Work instructions: From the first entry to the last, copy everything exactly except the pictures.
◇ ◇ ◇ ◇
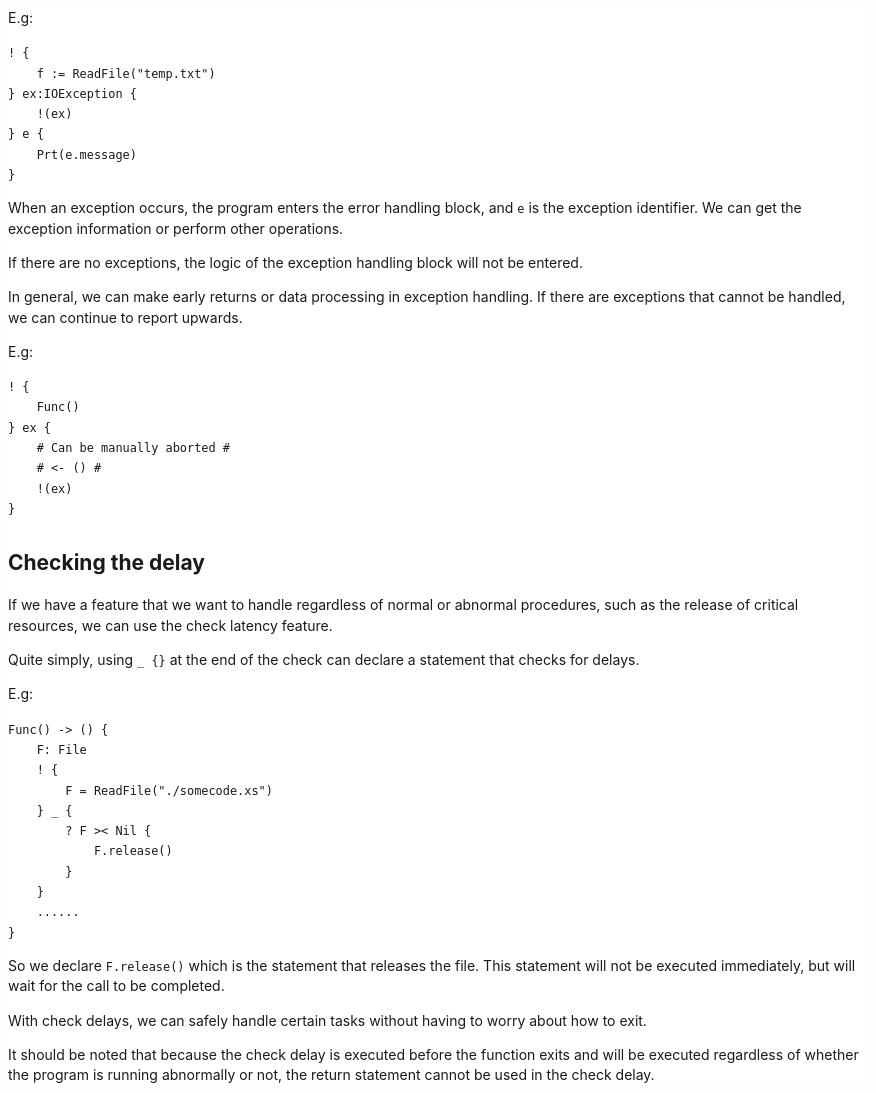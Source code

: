 E.g:
```
! {
    f := ReadFile("temp.txt")
} ex:IOException {
    !(ex)
} e {
    Prt(e.message)
}
```
When an exception occurs, the program enters the error handling block, and `e` is the exception identifier. We can get the exception information or perform other operations.

If there are no exceptions, the logic of the exception handling block will not be entered.

In general, we can make early returns or data processing in exception handling. If there are exceptions that cannot be handled, we can continue to report upwards.

E.g:
```
! {
    Func()
} ex {
    # Can be manually aborted #
    # <- () #
    !(ex)
}
```

## Checking the delay
If we have a feature that we want to handle regardless of normal or abnormal procedures, such as the release of critical resources, we can use the check latency feature.

Quite simply, using `_ {}` at the end of the check can declare a statement that checks for delays.

E.g:
```
Func() -> () {
    F: File
    ! {
        F = ReadFile("./somecode.xs")
    } _ {
        ? F >< Nil {
            F.release()
        }
    }
    ......
}
```
So we declare `F.release()` which is the statement that releases the file. This statement will not be executed immediately, but will wait for the call to be completed.

With check delays, we can safely handle certain tasks without having to worry about how to exit.

It should be noted that because the check delay is executed before the function exits and will be executed regardless of whether the program is running abnormally or not, the return statement cannot be used in the check delay.
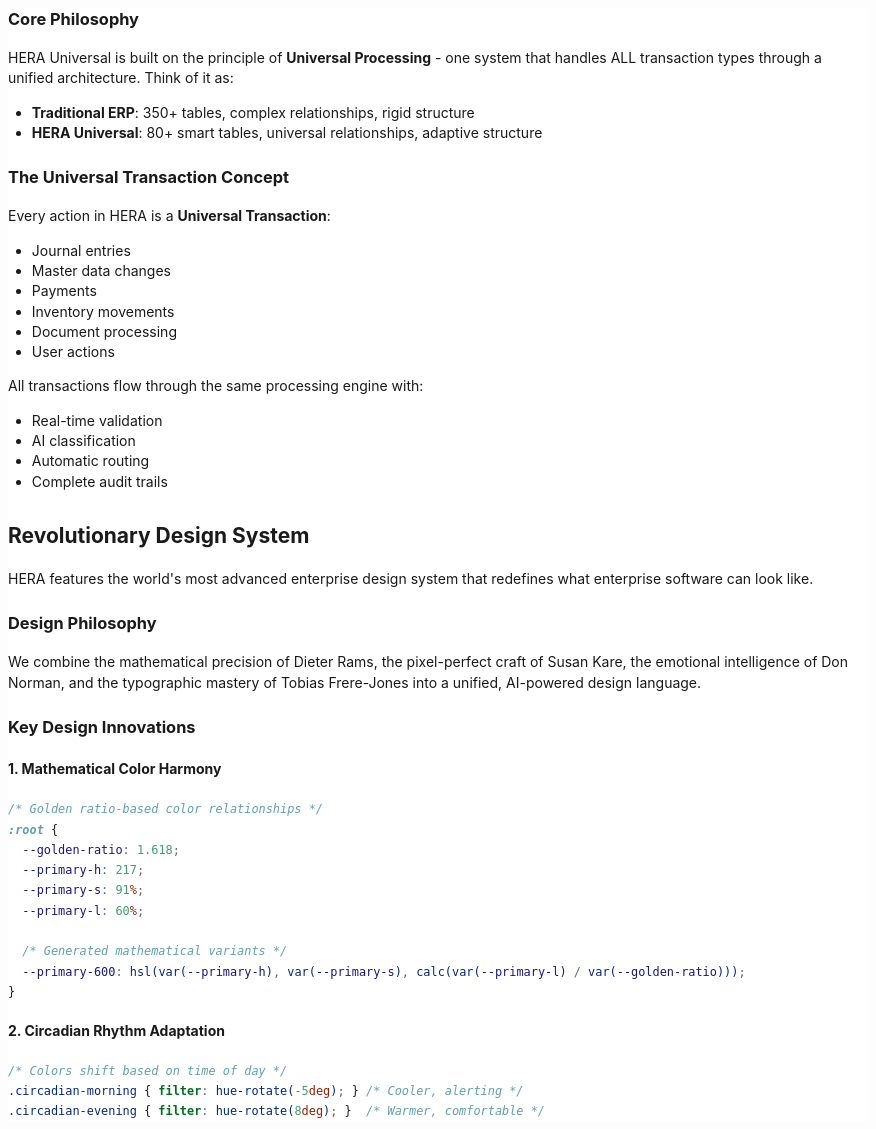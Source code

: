 ### Core Philosophy

HERA Universal is built on the principle of **Universal Processing** - one system that handles ALL transaction types through a unified architecture. Think of it as:

- **Traditional ERP**: 350+ tables, complex relationships, rigid structure
- **HERA Universal**: 80+ smart tables, universal relationships, adaptive structure

### The Universal Transaction Concept

Every action in HERA is a **Universal Transaction**:
- Journal entries
- Master data changes
- Payments
- Inventory movements
- Document processing
- User actions

All transactions flow through the same processing engine with:
- Real-time validation
- AI classification
- Automatic routing
- Complete audit trails

## Revolutionary Design System

HERA features the world's most advanced enterprise design system that redefines what enterprise software can look like.

### Design Philosophy
We combine the mathematical precision of Dieter Rams, the pixel-perfect craft of Susan Kare, the emotional intelligence of Don Norman, and the typographic mastery of Tobias Frere-Jones into a unified, AI-powered design language.

### Key Design Innovations

#### **1. Mathematical Color Harmony**
```css
/* Golden ratio-based color relationships */
:root {
  --golden-ratio: 1.618;
  --primary-h: 217;
  --primary-s: 91%;
  --primary-l: 60%;
  
  /* Generated mathematical variants */
  --primary-600: hsl(var(--primary-h), var(--primary-s), calc(var(--primary-l) / var(--golden-ratio)));
}
```

#### **2. Circadian Rhythm Adaptation**
```css
/* Colors shift based on time of day */
.circadian-morning { filter: hue-rotate(-5deg); } /* Cooler, alerting */
.circadian-evening { filter: hue-rotate(8deg); }  /* Warmer, comfortable */
```
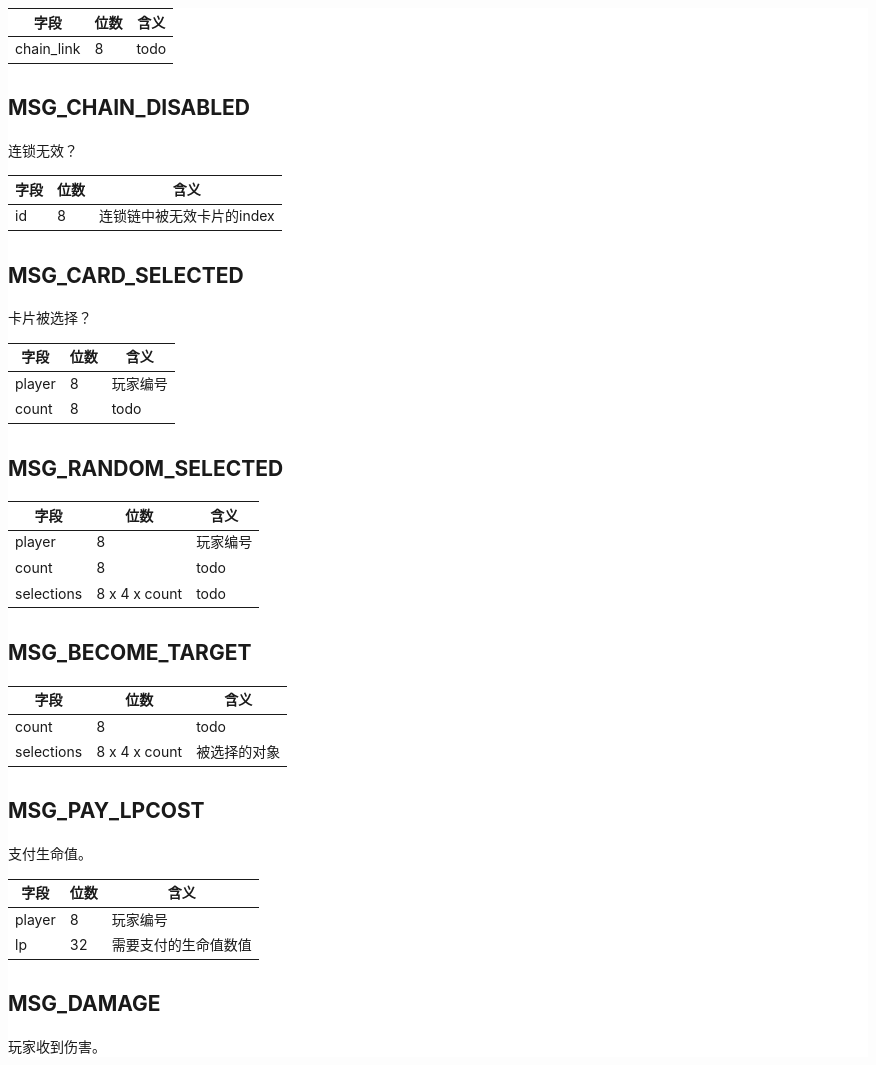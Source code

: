 |字段|位数|含义|
|---|---|---|
|chain_link|8|todo|

## MSG_CHAIN_DISABLED
连锁无效？

|字段|位数|含义|
|---|---|---|
|id|8|连锁链中被无效卡片的index|

## MSG_CARD_SELECTED
卡片被选择？

|字段|位数|含义|
|---|---|---|
|player|8|玩家编号|
|count|8|todo|

## MSG_RANDOM_SELECTED

|字段|位数|含义|
|---|---|---|
|player|8|玩家编号|
|count|8|todo|
|selections|8 x 4 x count|todo|

## MSG_BECOME_TARGET
|字段|位数|含义|
|---|---|---|
|count|8|todo|
|selections|8 x 4 x count|被选择的对象|

## MSG_PAY_LPCOST
支付生命值。

|字段|位数|含义|
|---|---|---|
|player|8|玩家编号|
|lp|32|需要支付的生命值数值|

## MSG_DAMAGE
玩家收到伤害。
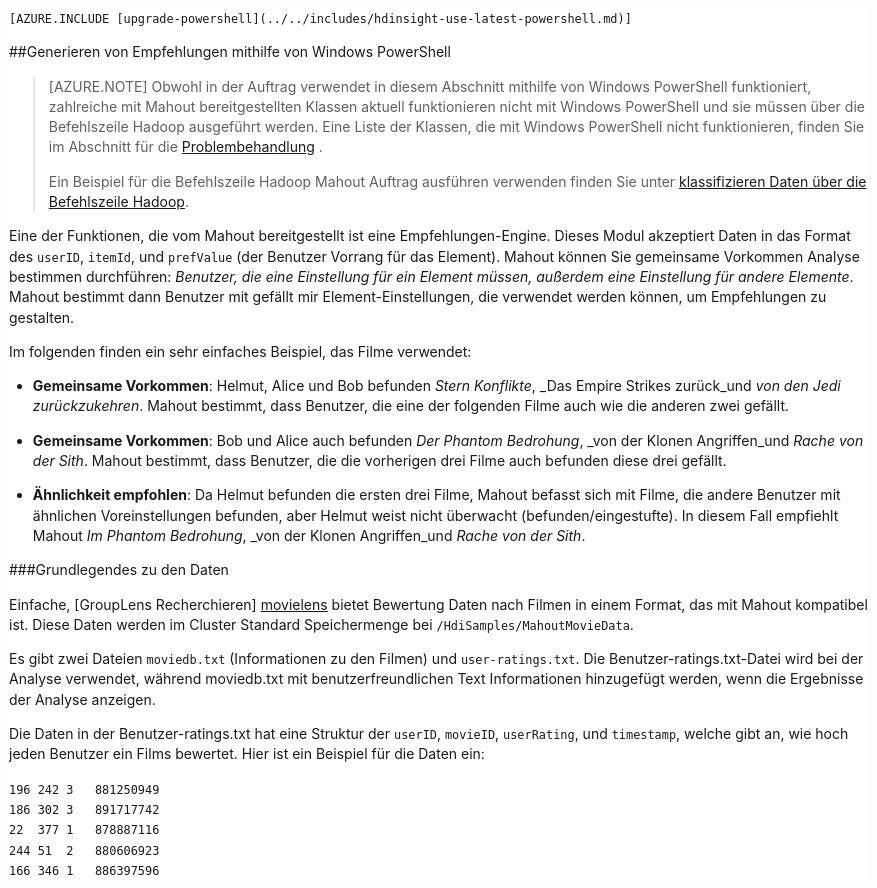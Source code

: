     [AZURE.INCLUDE [upgrade-powershell](../../includes/hdinsight-use-latest-powershell.md)]


##<a name="a-namerecommendationsagenerate-recommendations-by-using-windows-powershell"></a><a name="recommendations"></a>Generieren von Empfehlungen mithilfe von Windows PowerShell

> [AZURE.NOTE] Obwohl in der Auftrag verwendet in diesem Abschnitt mithilfe von Windows PowerShell funktioniert, zahlreiche mit Mahout bereitgestellten Klassen aktuell funktionieren nicht mit Windows PowerShell und sie müssen über die Befehlszeile Hadoop ausgeführt werden. Eine Liste der Klassen, die mit Windows PowerShell nicht funktionieren, finden Sie im Abschnitt für die [Problembehandlung](#troubleshooting) .
>
> Ein Beispiel für die Befehlszeile Hadoop Mahout Auftrag ausführen verwenden finden Sie unter [klassifizieren Daten über die Befehlszeile Hadoop](#classify).

Eine der Funktionen, die vom Mahout bereitgestellt ist eine Empfehlungen-Engine. Dieses Modul akzeptiert Daten in das Format des `userID`, `itemId`, und `prefValue` (der Benutzer Vorrang für das Element). Mahout können Sie gemeinsame Vorkommen Analyse bestimmen durchführen: _Benutzer, die eine Einstellung für ein Element müssen, außerdem eine Einstellung für andere Elemente_. Mahout bestimmt dann Benutzer mit gefällt mir Element-Einstellungen, die verwendet werden können, um Empfehlungen zu gestalten.

Im folgenden finden ein sehr einfaches Beispiel, das Filme verwendet:

* __Gemeinsame Vorkommen__: Helmut, Alice und Bob befunden _Stern Konflikte_, _Das Empire Strikes zurück_und _von den Jedi zurückzukehren_. Mahout bestimmt, dass Benutzer, die eine der folgenden Filme auch wie die anderen zwei gefällt.

* __Gemeinsame Vorkommen__: Bob und Alice auch befunden _Der Phantom Bedrohung_, _von der Klonen Angriffen_und _Rache von der Sith_. Mahout bestimmt, dass Benutzer, die die vorherigen drei Filme auch befunden diese drei gefällt.

* __Ähnlichkeit empfohlen__: Da Helmut befunden die ersten drei Filme, Mahout befasst sich mit Filme, die andere Benutzer mit ähnlichen Voreinstellungen befunden, aber Helmut weist nicht überwacht (befunden/eingestufte). In diesem Fall empfiehlt Mahout _Im Phantom Bedrohung_, _von der Klonen Angriffen_und _Rache von der Sith_.

###<a name="understanding-the-data"></a>Grundlegendes zu den Daten

Einfache, [GroupLens Recherchieren] [ movielens] bietet Bewertung Daten nach Filmen in einem Format, das mit Mahout kompatibel ist. Diese Daten werden im Cluster Standard Speichermenge bei `/HdiSamples/MahoutMovieData`.

Es gibt zwei Dateien `moviedb.txt` (Informationen zu den Filmen) und `user-ratings.txt`. Die Benutzer-ratings.txt-Datei wird bei der Analyse verwendet, während moviedb.txt mit benutzerfreundlichen Text Informationen hinzugefügt werden, wenn die Ergebnisse der Analyse anzeigen.

Die Daten in der Benutzer-ratings.txt hat eine Struktur der `userID`, `movieID`, `userRating`, und `timestamp`, welche gibt an, wie hoch jeden Benutzer ein Films bewertet. Hier ist ein Beispiel für die Daten ein:


    196 242 3   881250949
    186 302 3   891717742
    22  377 1   878887116
    244 51  2   880606923
    166 346 1   886397596


[build]: http://mahout.apache.org/developers/buildingmahout.html
[aps]: ../powershell-install-configure.md
[movielens]: http://grouplens.org/datasets/movielens/
[100k]: http://files.grouplens.org/datasets/movielens/ml-100k.zip
[getstarted]: hdinsight-hadoop-linux-tutorial-get-started.md
[upload]: hdinsight-upload-data.md
[ml]: http://en.wikipedia.org/wiki/Machine_learning
[forest]: http://en.wikipedia.org/wiki/Random_forest
[management]: https://manage.windowsazure.com/
[enableremote]: ./media/hdinsight-mahout/enableremote.png
[connect]: ./media/hdinsight-mahout/connect.png
[hadoopcli]: ./media/hdinsight-mahout/hadoopcli.png
[tools]: https://github.com/Blackmist/hdinsight-tools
◇ ◇ ◇ ◇
Answer for this exercise:
Source code

: E.g:
```
! {
    f := ReadFile("temp.txt")
} ex:IOException {
    !(ex)
} e {
    Prt(e.message)
}
```
When an exception occurs, the program enters the error handling block, and `e` is the exception identifier. We can get the exception information or perform other operations.

If there are no exceptions, the logic of the exception handling block will not be entered.

In general, we can make early returns or data processing in exception handling. If there are exceptions that cannot be handled, we can continue to report upwards.

E.g:
```
! {
    Func()
} ex {
    # Can be manually aborted #
    # <- () #
    !(ex)
}
```

## Checking the delay
If we have a feature that we want to handle regardless of normal or abnormal procedures, such as the release of critical resources, we can use the check latency feature.

Quite simply, using `_ {}` at the end of the check can declare a statement that checks for delays.

E.g:
```
Func() -> () {
    F: File
    ! {
        F = ReadFile("./somecode.xs")
    } _ {
        ? F >< Nil {
            F.release()
        }
    }
    ......
}
```
So we declare `F.release()` which is the statement that releases the file. This statement will not be executed immediately, but will wait for the call to be completed.

With check delays, we can safely handle certain tasks without having to worry about how to exit.

It should be noted that because the check delay is executed before the function exits and will be executed regardless of whether the program is running abnormally or not, the return statement cannot be used in the check delay.
Source code

: ### Core Philosophy

HERA Universal is built on the principle of **Universal Processing** - one system that handles ALL transaction types through a unified architecture. Think of it as:

- **Traditional ERP**: 350+ tables, complex relationships, rigid structure
- **HERA Universal**: 80+ smart tables, universal relationships, adaptive structure

### The Universal Transaction Concept

Every action in HERA is a **Universal Transaction**:
- Journal entries
- Master data changes
- Payments
- Inventory movements
- Document processing
- User actions

All transactions flow through the same processing engine with:
- Real-time validation
- AI classification
- Automatic routing
- Complete audit trails

## Revolutionary Design System

HERA features the world's most advanced enterprise design system that redefines what enterprise software can look like.

### Design Philosophy
We combine the mathematical precision of Dieter Rams, the pixel-perfect craft of Susan Kare, the emotional intelligence of Don Norman, and the typographic mastery of Tobias Frere-Jones into a unified, AI-powered design language.

### Key Design Innovations

#### **1. Mathematical Color Harmony**
```css
/* Golden ratio-based color relationships */
:root {
  --golden-ratio: 1.618;
  --primary-h: 217;
  --primary-s: 91%;
  --primary-l: 60%;
  
  /* Generated mathematical variants */
  --primary-600: hsl(var(--primary-h), var(--primary-s), calc(var(--primary-l) / var(--golden-ratio)));
}
```

#### **2. Circadian Rhythm Adaptation**
```css
/* Colors shift based on time of day */
.circadian-morning { filter: hue-rotate(-5deg); } /* Cooler, alerting */
.circadian-evening { filter: hue-rotate(8deg); }  /* Warmer, comfortable */
```
Source code

: |字段|位数|含义|
|---|---|---|
|chain_link|8|todo|

## MSG_CHAIN_DISABLED
连锁无效？

|字段|位数|含义|
|---|---|---|
|id|8|连锁链中被无效卡片的index|

## MSG_CARD_SELECTED
卡片被选择？

|字段|位数|含义|
|---|---|---|
|player|8|玩家编号|
|count|8|todo|

## MSG_RANDOM_SELECTED

|字段|位数|含义|
|---|---|---|
|player|8|玩家编号|
|count|8|todo|
|selections|8 x 4 x count|todo|

## MSG_BECOME_TARGET
|字段|位数|含义|
|---|---|---|
|count|8|todo|
|selections|8 x 4 x count|被选择的对象|

## MSG_PAY_LPCOST
支付生命值。

|字段|位数|含义|
|---|---|---|
|player|8|玩家编号|
|lp|32|需要支付的生命值数值|

## MSG_DAMAGE
玩家收到伤害。
Source code

:     [AZURE.INCLUDE [upgrade-powershell](../../includes/hdinsight-use-latest-powershell.md)]


##<a name="a-namerecommendationsagenerate-recommendations-by-using-windows-powershell"></a><a name="recommendations"></a>Generieren von Empfehlungen mithilfe von Windows PowerShell

> [AZURE.NOTE] Obwohl in der Auftrag verwendet in diesem Abschnitt mithilfe von Windows PowerShell funktioniert, zahlreiche mit Mahout bereitgestellten Klassen aktuell funktionieren nicht mit Windows PowerShell und sie müssen über die Befehlszeile Hadoop ausgeführt werden. Eine Liste der Klassen, die mit Windows PowerShell nicht funktionieren, finden Sie im Abschnitt für die [Problembehandlung](#troubleshooting) .
>
> Ein Beispiel für die Befehlszeile Hadoop Mahout Auftrag ausführen verwenden finden Sie unter [klassifizieren Daten über die Befehlszeile Hadoop](#classify).

Eine der Funktionen, die vom Mahout bereitgestellt ist eine Empfehlungen-Engine. Dieses Modul akzeptiert Daten in das Format des `userID`, `itemId`, und `prefValue` (der Benutzer Vorrang für das Element). Mahout können Sie gemeinsame Vorkommen Analyse bestimmen durchführen: _Benutzer, die eine Einstellung für ein Element müssen, außerdem eine Einstellung für andere Elemente_. Mahout bestimmt dann Benutzer mit gefällt mir Element-Einstellungen, die verwendet werden können, um Empfehlungen zu gestalten.

Im folgenden finden ein sehr einfaches Beispiel, das Filme verwendet:

* __Gemeinsame Vorkommen__: Helmut, Alice und Bob befunden _Stern Konflikte_, _Das Empire Strikes zurück_und _von den Jedi zurückzukehren_. Mahout bestimmt, dass Benutzer, die eine der folgenden Filme auch wie die anderen zwei gefällt.

* __Gemeinsame Vorkommen__: Bob und Alice auch befunden _Der Phantom Bedrohung_, _von der Klonen Angriffen_und _Rache von der Sith_. Mahout bestimmt, dass Benutzer, die die vorherigen drei Filme auch befunden diese drei gefällt.

* __Ähnlichkeit empfohlen__: Da Helmut befunden die ersten drei Filme, Mahout befasst sich mit Filme, die andere Benutzer mit ähnlichen Voreinstellungen befunden, aber Helmut weist nicht überwacht (befunden/eingestufte). In diesem Fall empfiehlt Mahout _Im Phantom Bedrohung_, _von der Klonen Angriffen_und _Rache von der Sith_.

###<a name="understanding-the-data"></a>Grundlegendes zu den Daten

Einfache, [GroupLens Recherchieren] [ movielens] bietet Bewertung Daten nach Filmen in einem Format, das mit Mahout kompatibel ist. Diese Daten werden im Cluster Standard Speichermenge bei `/HdiSamples/MahoutMovieData`.

Es gibt zwei Dateien `moviedb.txt` (Informationen zu den Filmen) und `user-ratings.txt`. Die Benutzer-ratings.txt-Datei wird bei der Analyse verwendet, während moviedb.txt mit benutzerfreundlichen Text Informationen hinzugefügt werden, wenn die Ergebnisse der Analyse anzeigen.

Die Daten in der Benutzer-ratings.txt hat eine Struktur der `userID`, `movieID`, `userRating`, und `timestamp`, welche gibt an, wie hoch jeden Benutzer ein Films bewertet. Hier ist ein Beispiel für die Daten ein:


    196 242 3   881250949
    186 302 3   891717742
    22  377 1   878887116
    244 51  2   880606923
    166 346 1   886397596


[build]: http://mahout.apache.org/developers/buildingmahout.html
[aps]: ../powershell-install-configure.md
[movielens]: http://grouplens.org/datasets/movielens/
[100k]: http://files.grouplens.org/datasets/movielens/ml-100k.zip
[getstarted]: hdinsight-hadoop-linux-tutorial-get-started.md
[upload]: hdinsight-upload-data.md
[ml]: http://en.wikipedia.org/wiki/Machine_learning
[forest]: http://en.wikipedia.org/wiki/Random_forest
[management]: https://manage.windowsazure.com/
[enableremote]: ./media/hdinsight-mahout/enableremote.png
[connect]: ./media/hdinsight-mahout/connect.png
[hadoopcli]: ./media/hdinsight-mahout/hadoopcli.png
[tools]: https://github.com/Blackmist/hdinsight-tools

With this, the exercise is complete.